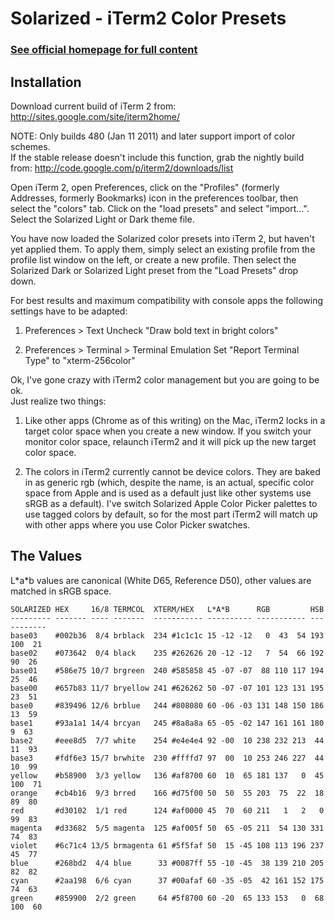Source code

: Solarized - iTerm2 Color Presets
================================

### [See official homepage for full content](http://ethanschoonover.com/solarized)

Installation
------------

Download current build of iTerm 2 from: <http://sites.google.com/site/iterm2home/>

NOTE: Only builds 480 (Jan 11 2011) and later support import of color schemes.  
If the stable release doesn't include this function, grab the nightly build 
from: <http://code.google.com/p/iterm2/downloads/list>

Open iTerm 2, open Preferences, click on the "Profiles" (formerly Addresses, 
formerly Bookmarks) icon in the preferences toolbar, then select the "colors" 
tab. Click on the "load presets" and select "import...". Select the Solarized 
Light or Dark theme file.

You have now loaded the Solarized color presets into iTerm 2, but haven't yet 
applied them. To apply them, simply select an existing profile from the profile 
list window on the left, or create a new profile. Then select the Solarized 
Dark or Solarized Light preset from the "Load Presets" drop down.

For best results and maximum compatibility with console apps the following
settings have to be adapted:

1. Preferences > Text
   Uncheck "Draw bold text in bright colors"

2. Preferences > Terminal > Terminal Emulation
   Set "Report Terminal Type" to "xterm-256color"

Ok, I've gone crazy with iTerm2 color management but you are going to be ok.  
Just realize two things:

1. Like other apps (Chrome as of this writing) on the Mac, iTerm2 locks in 
   a target color space when you create a new window. If you switch your 
   monitor color space, relaunch iTerm2 and it will pick up the new target 
   color space.

2. The colors in iTerm2 currently cannot be device colors. They are baked in as 
   generic rgb (which, despite the name, is an actual, specific color space 
   from Apple and is used as a default just like other systems use sRGB as 
   a default). I've switch Solarized Apple Color Picker palettes to use tagged 
   colors by default, so for the most part iTerm2 will match up with other apps 
   where you use Color Picker swatches.

The Values
----------

L\*a\*b values are canonical (White D65, Reference D50), other values are 
matched in sRGB space.

    SOLARIZED HEX     16/8 TERMCOL  XTERM/HEX   L*A*B      RGB         HSB
    --------- ------- ---- -------  ----------- ---------- ----------- -----------
    base03    #002b36  8/4 brblack  234 #1c1c1c 15 -12 -12   0  43  54 193 100  21
    base02    #073642  0/4 black    235 #262626 20 -12 -12   7  54  66 192  90  26
    base01    #586e75 10/7 brgreen  240 #585858 45 -07 -07  88 110 117 194  25  46
    base00    #657b83 11/7 bryellow 241 #626262 50 -07 -07 101 123 131 195  23  51
    base0     #839496 12/6 brblue   244 #808080 60 -06 -03 131 148 150 186  13  59
    base1     #93a1a1 14/4 brcyan   245 #8a8a8a 65 -05 -02 147 161 161 180   9  63
    base2     #eee8d5  7/7 white    254 #e4e4e4 92 -00  10 238 232 213  44  11  93
    base3     #fdf6e3 15/7 brwhite  230 #ffffd7 97  00  10 253 246 227  44  10  99
    yellow    #b58900  3/3 yellow   136 #af8700 60  10  65 181 137   0  45 100  71
    orange    #cb4b16  9/3 brred    166 #d75f00 50  50  55 203  75  22  18  89  80
    red       #d30102  1/1 red      124 #af0000 45  70  60 211   1   2   0  99  83
    magenta   #d33682  5/5 magenta  125 #af005f 50  65 -05 211  54 130 331  74  83
    violet    #6c71c4 13/5 brmagenta 61 #5f5faf 50  15 -45 108 113 196 237  45  77
    blue      #268bd2  4/4 blue      33 #0087ff 55 -10 -45  38 139 210 205  82  82
    cyan      #2aa198  6/6 cyan      37 #00afaf 60 -35 -05  42 161 152 175  74  63
    green     #859900  2/2 green     64 #5f8700 60 -20  65 133 153   0  68 100  60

^^^^^^^^^^^^^^^^

**TASK:** Exactly the lines from the top of the entries through the line with "tab. Click on", inclusive, must be given again, with every picture omitted.

**OUTPUT:**
Source code

: Solarized - iTerm2 Color Presets
================================

### [See official homepage for full content](http://ethanschoonover.com/solarized)

Installation
------------

Download current build of iTerm 2 from: <http://sites.google.com/site/iterm2home/>

NOTE: Only builds 480 (Jan 11 2011) and later support import of color schemes.  
If the stable release doesn't include this function, grab the nightly build 
from: <http://code.google.com/p/iterm2/downloads/list>

Open iTerm 2, open Preferences, click on the "Profiles" (formerly Addresses, 
formerly Bookmarks) icon in the preferences toolbar, then select the "colors" 
tab. Click on the "load presets" and select "import...". Select the Solarized 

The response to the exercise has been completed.